It was difficult to hold on to hope on those days. It was difficult to be physically and emotionally weak. That was my only fear since I had known fear to not happen, and it did.  

  

I have no control over the events or emotions of my life, but I do have control over my thoughts and can direct it to positive or negative thoughts. This is a form I loved learning about and has helped me in just less than an hour’s time.

 

http://content.randomhouse.com/assets/9780767923897/view.php?id=9780767923897a005

 

Here are some favorite lines from my favorite persons talk called, Like a Broken Vessel

By Elder Jeffrey R. Holland. ( https://www.churchofjesuschrist.org/study/general-conference/2013/10/like-a-broken-vessel?lang=eng )

 

How do you best respond when mental or emotional challenges confront you or those you love?

 

 

So how do you best respond when mental or emotional challenges confront you or those you love? Above all, never lose faith in your Father in Heaven, who loves you more than you can comprehend. As President Monson said to the Relief Society sisters so movingly last Saturday evening: “That love never changes. … It is there for you when you are sad or happy, discouraged or hopeful. God’s love is there for you whether or not you feel you deserve [it]. It is simply always there.” Never, ever doubt that, and never harden your heart. Faithfully pursue the time-tested devotional practices that bring the Spirit of the Lord into your life. Seek the counsel of those who hold keys for your spiritual well-being. Ask for and cherish priesthood blessings. Take the sacrament every week, and hold fast to the perfecting promises of the Atonement of Jesus Christ. Believe in miracles. I have seen so many of them come when every other indication would say that hope was lost. Hope is never lost. If those miracles do not come soon or fully or seemingly at all, remember the Savior’s own anguished example: if the bitter cup does not pass, drink it and be strong, trusting in happier days ahead.

 

In all these things be wise.
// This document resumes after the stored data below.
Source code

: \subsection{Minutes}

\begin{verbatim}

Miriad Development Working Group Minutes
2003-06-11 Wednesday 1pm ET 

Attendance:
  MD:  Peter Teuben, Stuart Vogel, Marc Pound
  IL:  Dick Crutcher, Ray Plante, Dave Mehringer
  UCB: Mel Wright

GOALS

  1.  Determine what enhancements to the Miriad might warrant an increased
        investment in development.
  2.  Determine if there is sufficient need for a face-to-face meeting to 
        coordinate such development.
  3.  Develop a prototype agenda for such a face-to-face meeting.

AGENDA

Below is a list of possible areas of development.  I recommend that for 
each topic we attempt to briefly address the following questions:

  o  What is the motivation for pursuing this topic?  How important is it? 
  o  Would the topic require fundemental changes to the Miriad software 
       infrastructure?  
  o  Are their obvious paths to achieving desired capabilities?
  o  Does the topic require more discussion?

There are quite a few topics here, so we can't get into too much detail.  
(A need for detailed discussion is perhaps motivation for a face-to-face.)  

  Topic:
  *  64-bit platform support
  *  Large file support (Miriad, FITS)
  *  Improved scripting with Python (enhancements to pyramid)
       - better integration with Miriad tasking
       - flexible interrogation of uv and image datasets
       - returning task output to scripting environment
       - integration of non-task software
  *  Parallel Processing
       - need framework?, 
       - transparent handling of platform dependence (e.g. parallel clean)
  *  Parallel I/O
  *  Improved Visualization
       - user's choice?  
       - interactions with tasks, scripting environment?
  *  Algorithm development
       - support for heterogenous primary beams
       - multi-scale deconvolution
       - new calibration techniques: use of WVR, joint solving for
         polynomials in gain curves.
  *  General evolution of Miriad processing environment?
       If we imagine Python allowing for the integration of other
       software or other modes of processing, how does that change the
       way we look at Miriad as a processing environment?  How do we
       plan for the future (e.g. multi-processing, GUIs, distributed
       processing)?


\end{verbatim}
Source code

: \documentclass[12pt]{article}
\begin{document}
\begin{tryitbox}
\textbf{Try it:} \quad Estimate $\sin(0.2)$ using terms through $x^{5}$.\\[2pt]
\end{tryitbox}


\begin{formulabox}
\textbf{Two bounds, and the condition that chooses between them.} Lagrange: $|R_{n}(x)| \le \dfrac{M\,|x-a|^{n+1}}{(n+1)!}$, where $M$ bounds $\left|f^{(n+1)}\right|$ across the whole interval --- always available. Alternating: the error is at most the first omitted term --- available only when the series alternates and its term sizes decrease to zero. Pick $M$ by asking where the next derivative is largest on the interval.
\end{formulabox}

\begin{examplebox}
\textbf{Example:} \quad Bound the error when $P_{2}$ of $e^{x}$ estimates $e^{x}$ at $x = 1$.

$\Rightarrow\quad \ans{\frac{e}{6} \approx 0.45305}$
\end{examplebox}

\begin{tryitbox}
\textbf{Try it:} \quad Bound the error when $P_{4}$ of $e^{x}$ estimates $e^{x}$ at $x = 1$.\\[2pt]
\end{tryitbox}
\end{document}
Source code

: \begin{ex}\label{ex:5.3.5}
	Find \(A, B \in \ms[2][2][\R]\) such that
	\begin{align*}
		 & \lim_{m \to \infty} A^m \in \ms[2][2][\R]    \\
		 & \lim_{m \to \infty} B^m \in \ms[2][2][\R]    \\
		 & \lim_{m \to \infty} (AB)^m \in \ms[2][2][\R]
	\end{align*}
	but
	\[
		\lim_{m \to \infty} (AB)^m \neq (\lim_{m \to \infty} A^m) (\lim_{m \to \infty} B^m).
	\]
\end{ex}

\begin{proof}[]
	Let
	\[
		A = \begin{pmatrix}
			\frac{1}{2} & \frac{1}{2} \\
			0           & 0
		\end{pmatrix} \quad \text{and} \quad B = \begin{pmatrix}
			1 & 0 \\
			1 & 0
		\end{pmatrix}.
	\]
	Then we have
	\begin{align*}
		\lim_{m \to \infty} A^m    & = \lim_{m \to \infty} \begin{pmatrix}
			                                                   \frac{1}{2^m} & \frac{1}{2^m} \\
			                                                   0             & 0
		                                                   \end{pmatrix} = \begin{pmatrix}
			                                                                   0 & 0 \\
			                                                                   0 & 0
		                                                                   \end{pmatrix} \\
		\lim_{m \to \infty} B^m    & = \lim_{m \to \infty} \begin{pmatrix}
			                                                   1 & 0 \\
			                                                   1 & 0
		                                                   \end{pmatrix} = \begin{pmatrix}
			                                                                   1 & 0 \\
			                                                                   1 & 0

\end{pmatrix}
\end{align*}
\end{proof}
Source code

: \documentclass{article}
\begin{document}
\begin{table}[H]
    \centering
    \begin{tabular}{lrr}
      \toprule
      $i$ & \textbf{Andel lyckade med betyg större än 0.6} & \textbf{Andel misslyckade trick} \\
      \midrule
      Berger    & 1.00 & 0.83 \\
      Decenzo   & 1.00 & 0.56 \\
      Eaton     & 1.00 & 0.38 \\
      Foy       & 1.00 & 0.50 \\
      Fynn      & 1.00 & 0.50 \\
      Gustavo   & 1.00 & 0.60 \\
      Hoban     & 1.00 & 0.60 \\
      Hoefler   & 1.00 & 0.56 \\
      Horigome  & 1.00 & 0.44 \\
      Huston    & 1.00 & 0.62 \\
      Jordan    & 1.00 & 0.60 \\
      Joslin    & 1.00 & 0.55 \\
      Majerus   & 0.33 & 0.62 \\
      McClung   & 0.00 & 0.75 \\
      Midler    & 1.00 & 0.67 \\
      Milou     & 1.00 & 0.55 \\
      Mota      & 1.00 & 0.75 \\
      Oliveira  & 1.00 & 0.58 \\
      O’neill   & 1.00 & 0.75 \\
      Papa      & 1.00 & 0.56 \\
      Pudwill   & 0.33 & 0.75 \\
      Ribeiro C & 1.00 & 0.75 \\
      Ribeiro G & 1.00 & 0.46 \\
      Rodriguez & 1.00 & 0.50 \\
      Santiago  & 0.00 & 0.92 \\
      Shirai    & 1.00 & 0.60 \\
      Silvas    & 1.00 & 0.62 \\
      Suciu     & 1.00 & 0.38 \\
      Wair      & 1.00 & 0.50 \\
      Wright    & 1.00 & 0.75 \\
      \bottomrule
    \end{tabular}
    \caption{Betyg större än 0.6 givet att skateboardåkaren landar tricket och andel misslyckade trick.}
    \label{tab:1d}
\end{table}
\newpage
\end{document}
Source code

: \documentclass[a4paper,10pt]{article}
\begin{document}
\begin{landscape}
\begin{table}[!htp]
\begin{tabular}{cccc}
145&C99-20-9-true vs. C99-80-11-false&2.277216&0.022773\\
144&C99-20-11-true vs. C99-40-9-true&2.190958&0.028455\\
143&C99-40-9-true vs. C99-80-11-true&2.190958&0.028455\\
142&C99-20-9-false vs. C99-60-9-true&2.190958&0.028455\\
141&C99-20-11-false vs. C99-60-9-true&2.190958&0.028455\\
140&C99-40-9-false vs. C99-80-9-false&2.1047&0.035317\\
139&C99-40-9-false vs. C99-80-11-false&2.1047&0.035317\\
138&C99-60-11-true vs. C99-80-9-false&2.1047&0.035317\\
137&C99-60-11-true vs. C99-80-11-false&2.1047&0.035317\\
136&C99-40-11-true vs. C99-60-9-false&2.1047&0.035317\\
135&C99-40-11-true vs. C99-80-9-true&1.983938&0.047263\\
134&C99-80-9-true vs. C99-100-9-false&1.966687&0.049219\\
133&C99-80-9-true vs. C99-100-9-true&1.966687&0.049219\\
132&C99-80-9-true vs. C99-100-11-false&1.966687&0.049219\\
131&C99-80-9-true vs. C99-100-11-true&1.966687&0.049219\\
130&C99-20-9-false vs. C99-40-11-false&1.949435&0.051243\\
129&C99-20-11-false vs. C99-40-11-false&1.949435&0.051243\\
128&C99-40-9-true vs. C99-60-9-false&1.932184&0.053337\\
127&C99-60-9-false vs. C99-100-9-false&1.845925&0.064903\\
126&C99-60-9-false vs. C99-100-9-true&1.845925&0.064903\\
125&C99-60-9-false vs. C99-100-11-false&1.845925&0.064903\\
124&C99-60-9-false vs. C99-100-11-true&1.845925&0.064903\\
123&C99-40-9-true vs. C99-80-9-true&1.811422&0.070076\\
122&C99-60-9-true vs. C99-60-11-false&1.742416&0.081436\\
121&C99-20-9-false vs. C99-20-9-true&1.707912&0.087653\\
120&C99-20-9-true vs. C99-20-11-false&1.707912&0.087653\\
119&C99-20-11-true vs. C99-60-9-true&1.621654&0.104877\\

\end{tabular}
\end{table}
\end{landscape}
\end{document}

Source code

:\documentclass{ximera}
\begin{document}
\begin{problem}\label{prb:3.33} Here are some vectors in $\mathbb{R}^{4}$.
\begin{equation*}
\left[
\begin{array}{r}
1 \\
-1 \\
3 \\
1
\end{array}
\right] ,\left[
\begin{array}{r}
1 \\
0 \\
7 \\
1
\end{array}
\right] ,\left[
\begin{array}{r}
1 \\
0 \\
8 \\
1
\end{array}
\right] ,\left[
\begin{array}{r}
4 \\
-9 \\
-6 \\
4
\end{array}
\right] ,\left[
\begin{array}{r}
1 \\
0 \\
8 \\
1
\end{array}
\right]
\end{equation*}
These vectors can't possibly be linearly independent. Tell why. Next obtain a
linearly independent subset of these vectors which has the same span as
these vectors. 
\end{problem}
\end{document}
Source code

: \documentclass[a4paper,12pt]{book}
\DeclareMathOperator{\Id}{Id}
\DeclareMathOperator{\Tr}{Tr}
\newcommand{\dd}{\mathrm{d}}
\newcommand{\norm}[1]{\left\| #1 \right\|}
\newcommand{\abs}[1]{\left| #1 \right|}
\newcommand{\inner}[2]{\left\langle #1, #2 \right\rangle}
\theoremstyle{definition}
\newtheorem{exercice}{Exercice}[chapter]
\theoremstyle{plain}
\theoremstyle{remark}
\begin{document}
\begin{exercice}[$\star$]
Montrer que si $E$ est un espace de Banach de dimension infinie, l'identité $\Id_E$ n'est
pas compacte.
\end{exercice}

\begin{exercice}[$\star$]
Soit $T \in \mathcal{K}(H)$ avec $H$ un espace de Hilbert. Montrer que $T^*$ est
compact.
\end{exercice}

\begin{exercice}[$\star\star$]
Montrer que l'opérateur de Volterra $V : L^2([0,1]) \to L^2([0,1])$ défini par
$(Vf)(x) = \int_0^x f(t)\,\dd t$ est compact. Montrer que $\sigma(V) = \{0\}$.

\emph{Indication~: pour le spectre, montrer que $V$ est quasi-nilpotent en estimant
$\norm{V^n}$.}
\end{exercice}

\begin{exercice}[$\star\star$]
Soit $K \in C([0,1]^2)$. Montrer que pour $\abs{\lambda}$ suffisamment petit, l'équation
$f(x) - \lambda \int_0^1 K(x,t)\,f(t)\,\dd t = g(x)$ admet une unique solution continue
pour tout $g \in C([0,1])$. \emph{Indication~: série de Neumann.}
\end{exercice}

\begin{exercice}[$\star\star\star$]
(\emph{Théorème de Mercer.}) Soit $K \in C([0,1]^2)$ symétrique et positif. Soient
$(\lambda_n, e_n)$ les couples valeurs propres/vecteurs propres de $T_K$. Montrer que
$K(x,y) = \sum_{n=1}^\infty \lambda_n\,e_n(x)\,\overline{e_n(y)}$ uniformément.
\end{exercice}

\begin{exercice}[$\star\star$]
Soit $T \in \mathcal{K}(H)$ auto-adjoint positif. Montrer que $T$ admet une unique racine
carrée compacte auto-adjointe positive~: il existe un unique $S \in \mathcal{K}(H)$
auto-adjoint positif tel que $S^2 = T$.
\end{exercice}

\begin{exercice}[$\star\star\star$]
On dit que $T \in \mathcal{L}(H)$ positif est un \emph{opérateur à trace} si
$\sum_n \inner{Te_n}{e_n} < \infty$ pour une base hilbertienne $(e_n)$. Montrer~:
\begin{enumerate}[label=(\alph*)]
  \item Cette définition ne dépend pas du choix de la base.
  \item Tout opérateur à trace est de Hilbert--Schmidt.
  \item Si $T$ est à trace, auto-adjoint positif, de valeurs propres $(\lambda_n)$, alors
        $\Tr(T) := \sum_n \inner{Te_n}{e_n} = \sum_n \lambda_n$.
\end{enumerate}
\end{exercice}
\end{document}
Do not run faster than you have strength. Whatever else you may or may not be able to provide, you can offer your prayers and you can give “love unfeigned.” “Charity suffereth long, and is kind; … [it] beareth all things, … hopeth all things, endureth all things. Charity never faileth.”

 

Remember that through any illness or difficult challenge, there is still much in life to be hopeful about and grateful for. We are infinitely more than our limitations or our afflictions!